Task objective → Retype the data exactly, leaving nothing out.

++++ Entries shown ++++

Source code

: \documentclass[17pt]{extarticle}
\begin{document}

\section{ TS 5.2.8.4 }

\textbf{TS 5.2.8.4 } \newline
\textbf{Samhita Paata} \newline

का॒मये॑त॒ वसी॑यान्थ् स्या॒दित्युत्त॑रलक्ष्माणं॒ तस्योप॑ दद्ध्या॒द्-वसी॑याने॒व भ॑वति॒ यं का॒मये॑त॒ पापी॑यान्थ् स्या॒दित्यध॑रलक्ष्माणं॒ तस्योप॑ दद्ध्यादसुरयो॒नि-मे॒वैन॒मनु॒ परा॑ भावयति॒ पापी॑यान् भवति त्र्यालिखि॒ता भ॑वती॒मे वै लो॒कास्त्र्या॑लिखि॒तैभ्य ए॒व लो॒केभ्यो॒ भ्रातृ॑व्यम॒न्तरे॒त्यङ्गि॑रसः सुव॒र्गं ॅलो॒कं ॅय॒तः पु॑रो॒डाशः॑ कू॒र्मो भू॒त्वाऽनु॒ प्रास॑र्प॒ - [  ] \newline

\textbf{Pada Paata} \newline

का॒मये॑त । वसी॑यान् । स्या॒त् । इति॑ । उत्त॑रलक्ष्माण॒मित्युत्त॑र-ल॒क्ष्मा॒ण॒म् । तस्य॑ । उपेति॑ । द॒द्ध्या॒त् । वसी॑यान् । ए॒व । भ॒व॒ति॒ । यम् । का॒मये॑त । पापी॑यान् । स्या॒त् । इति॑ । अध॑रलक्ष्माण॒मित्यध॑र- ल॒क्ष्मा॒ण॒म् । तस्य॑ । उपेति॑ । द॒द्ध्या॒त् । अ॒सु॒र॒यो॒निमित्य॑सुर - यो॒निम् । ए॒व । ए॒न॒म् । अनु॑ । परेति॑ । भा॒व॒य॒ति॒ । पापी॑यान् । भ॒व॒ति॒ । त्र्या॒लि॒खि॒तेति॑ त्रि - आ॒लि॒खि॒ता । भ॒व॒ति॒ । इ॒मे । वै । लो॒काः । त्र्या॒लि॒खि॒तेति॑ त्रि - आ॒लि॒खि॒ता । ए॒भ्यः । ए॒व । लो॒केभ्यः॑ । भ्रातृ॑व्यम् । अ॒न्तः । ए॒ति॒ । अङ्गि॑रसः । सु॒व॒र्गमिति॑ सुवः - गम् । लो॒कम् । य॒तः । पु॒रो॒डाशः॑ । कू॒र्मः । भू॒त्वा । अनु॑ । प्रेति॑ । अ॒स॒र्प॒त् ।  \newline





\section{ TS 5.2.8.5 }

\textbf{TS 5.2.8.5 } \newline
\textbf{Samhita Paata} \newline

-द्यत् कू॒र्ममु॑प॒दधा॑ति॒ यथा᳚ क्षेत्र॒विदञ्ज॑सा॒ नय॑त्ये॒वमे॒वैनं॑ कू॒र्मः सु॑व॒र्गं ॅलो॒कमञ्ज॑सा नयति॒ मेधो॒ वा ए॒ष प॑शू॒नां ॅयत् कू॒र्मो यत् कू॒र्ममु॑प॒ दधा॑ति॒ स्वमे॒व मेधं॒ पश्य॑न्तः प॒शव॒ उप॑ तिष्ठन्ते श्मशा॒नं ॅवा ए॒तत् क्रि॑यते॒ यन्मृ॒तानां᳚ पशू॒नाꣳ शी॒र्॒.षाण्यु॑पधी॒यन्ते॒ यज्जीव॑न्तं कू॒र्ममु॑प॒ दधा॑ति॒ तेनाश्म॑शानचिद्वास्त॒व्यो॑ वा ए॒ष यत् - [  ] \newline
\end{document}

++++

Exercise result →
Source code

: \documentclass[17pt]{extarticle}
\begin{document}

\section{ TS 5.2.8.4 }

\textbf{TS 5.2.8.4 } \newline
\textbf{Samhita Paata} \newline

का॒मये॑त॒ वसी॑यान्थ् स्या॒दित्युत्त॑रलक्ष्माणं॒ तस्योप॑ दद्ध्या॒द्-वसी॑याने॒व भ॑वति॒ यं का॒मये॑त॒ पापी॑यान्थ् स्या॒दित्यध॑रलक्ष्माणं॒ तस्योप॑ दद्ध्यादसुरयो॒नि-मे॒वैन॒मनु॒ परा॑ भावयति॒ पापी॑यान् भवति त्र्यालिखि॒ता भ॑वती॒मे वै लो॒कास्त्र्या॑लिखि॒तैभ्य ए॒व लो॒केभ्यो॒ भ्रातृ॑व्यम॒न्तरे॒त्यङ्गि॑रसः सुव॒र्गं ॅलो॒कं ॅय॒तः पु॑रो॒डाशः॑ कू॒र्मो भू॒त्वाऽनु॒ प्रास॑र्प॒ - [  ] \newline

\textbf{Pada Paata} \newline

का॒मये॑त । वसी॑यान् । स्या॒त् । इति॑ । उत्त॑रलक्ष्माण॒मित्युत्त॑र-ल॒क्ष्मा॒ण॒म् । तस्य॑ । उपेति॑ । द॒द्ध्या॒त् । वसी॑यान् । ए॒व । भ॒व॒ति॒ । यम् । का॒मये॑त । पापी॑यान् । स्या॒त् । इति॑ । अध॑रलक्ष्माण॒मित्यध॑र- ल॒क्ष्मा॒ण॒म् । तस्य॑ । उपेति॑ । द॒द्ध्या॒त् । अ॒सु॒र॒यो॒निमित्य॑सुर - यो॒निम् । ए॒व । ए॒न॒म् । अनु॑ । परेति॑ । भा॒व॒य॒ति॒ । पापी॑यान् । भ॒व॒ति॒ । त्र्या॒लि॒खि॒तेति॑ त्रि - आ॒लि॒खि॒ता । भ॒व॒ति॒ । इ॒मे । वै । लो॒काः । त्र्या॒लि॒खि॒तेति॑ त्रि - आ॒लि॒खि॒ता । ए॒भ्यः । ए॒व । लो॒केभ्यः॑ । भ्रातृ॑व्यम् । अ॒न्तः । ए॒ति॒ । अङ्गि॑रसः । सु॒व॒र्गमिति॑ सुवः - गम् । लो॒कम् । य॒तः । पु॒रो॒डाशः॑ । कू॒र्मः । भू॒त्वा । अनु॑ । प्रेति॑ । अ॒स॒र्प॒त् ।  \newline





\section{ TS 5.2.8.5 }

\textbf{TS 5.2.8.5 } \newline
\textbf{Samhita Paata} \newline

-द्यत् कू॒र्ममु॑प॒दधा॑ति॒ यथा᳚ क्षेत्र॒विदञ्ज॑सा॒ नय॑त्ये॒वमे॒वैनं॑ कू॒र्मः सु॑व॒र्गं ॅलो॒कमञ्ज॑सा नयति॒ मेधो॒ वा ए॒ष प॑शू॒नां ॅयत् कू॒र्मो यत् कू॒र्ममु॑प॒ दधा॑ति॒ स्वमे॒व मेधं॒ पश्य॑न्तः प॒शव॒ उप॑ तिष्ठन्ते श्मशा॒नं ॅवा ए॒तत् क्रि॑यते॒ यन्मृ॒तानां᳚ पशू॒नाꣳ शी॒र्॒.षाण्यु॑पधी॒यन्ते॒ यज्जीव॑न्तं कू॒र्ममु॑प॒ दधा॑ति॒ तेनाश्म॑शानचिद्वास्त॒व्यो॑ वा ए॒ष यत् - [  ] \newline
\end{document}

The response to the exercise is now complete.